>>>>>
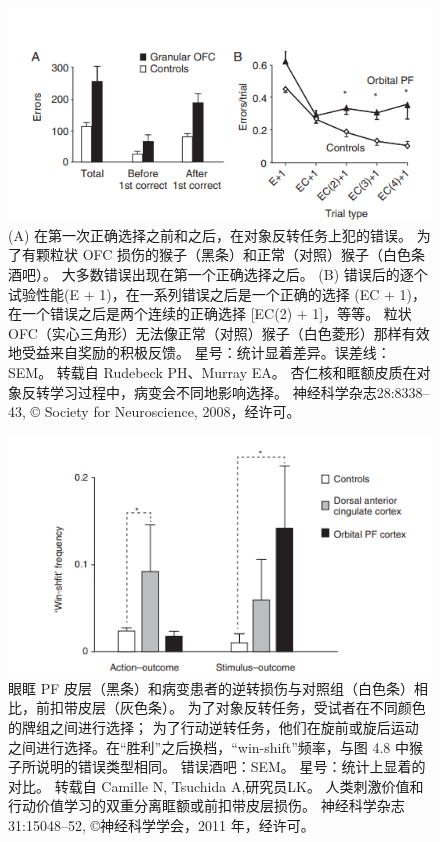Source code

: \begin{figure}[!htb]
	\centering
	\includegraphics{image_pfc/Fig_4_8}
	\caption{(A) 在第一次正确选择之前和之后，在对象反转任务上犯的错误。 为了有颗粒状 OFC 损伤的猴子（黑条）和正常（对照）猴子（白色条酒吧）。 大多数错误出现在第一个正确选择之后。 (B) 错误后的逐个试验性能(E + 1)，在一系列错误之后是一个正确的选择 (EC + 1)，在一个错误之后是两个连续的正确选择 [EC(2) + 1]，等等。 粒状OFC（实心三角形）无法像正常（对照）猴子（白色菱形）那样有效地受益来自奖励的积极反馈。 星号：统计显着差异。误差线：SEM。 转载自 Rudebeck PH、Murray EA。 杏仁核和眶额皮质在对象反转学习过程中，病变会不同地影响选择。 神经科学杂志28:8338–43, © Society for Neuroscience, 2008，经许可。}
	\label{fig:fig_4_8}
\end{figure}
\begin{figure}[!htb]
	\centering
	\includegraphics{image_pfc/Fig_4_9}
	\caption{眼眶 PF 皮层（黑条）和病变患者的逆转损伤与对照组（白色条）相比，前扣带皮层（灰色条）。 为了对象反转任务，受试者在不同颜色的牌组之间进行选择； 为了行动逆转任务，他们在旋前或旋后运动之间进行选择。在“胜利”之后换档，“win-shift”频率，与图 4.8 中猴子所说明的错误类型相同。 错误酒吧：SEM。 星号：统计上显着的对比。 转载自 Camille N, Tsuchida A,研究员LK。 人类刺激价值和行动价值学习的双重分离眶额或前扣带皮层损伤。 神经科学杂志 31:15048–52, ©神经科学学会，2011 年，经许可。}
	\label{fig:fig_4_9}
\end{figure}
<<<<<
▶ WHAT THIS TASK INVOLVES
Search the material above for the string "figure", and copy every line in which it turns up.

▶ TASK SOLUTION
: \begin{figure}[!htb]
\end{figure}
\begin{figure}[!htb]
\end{figure}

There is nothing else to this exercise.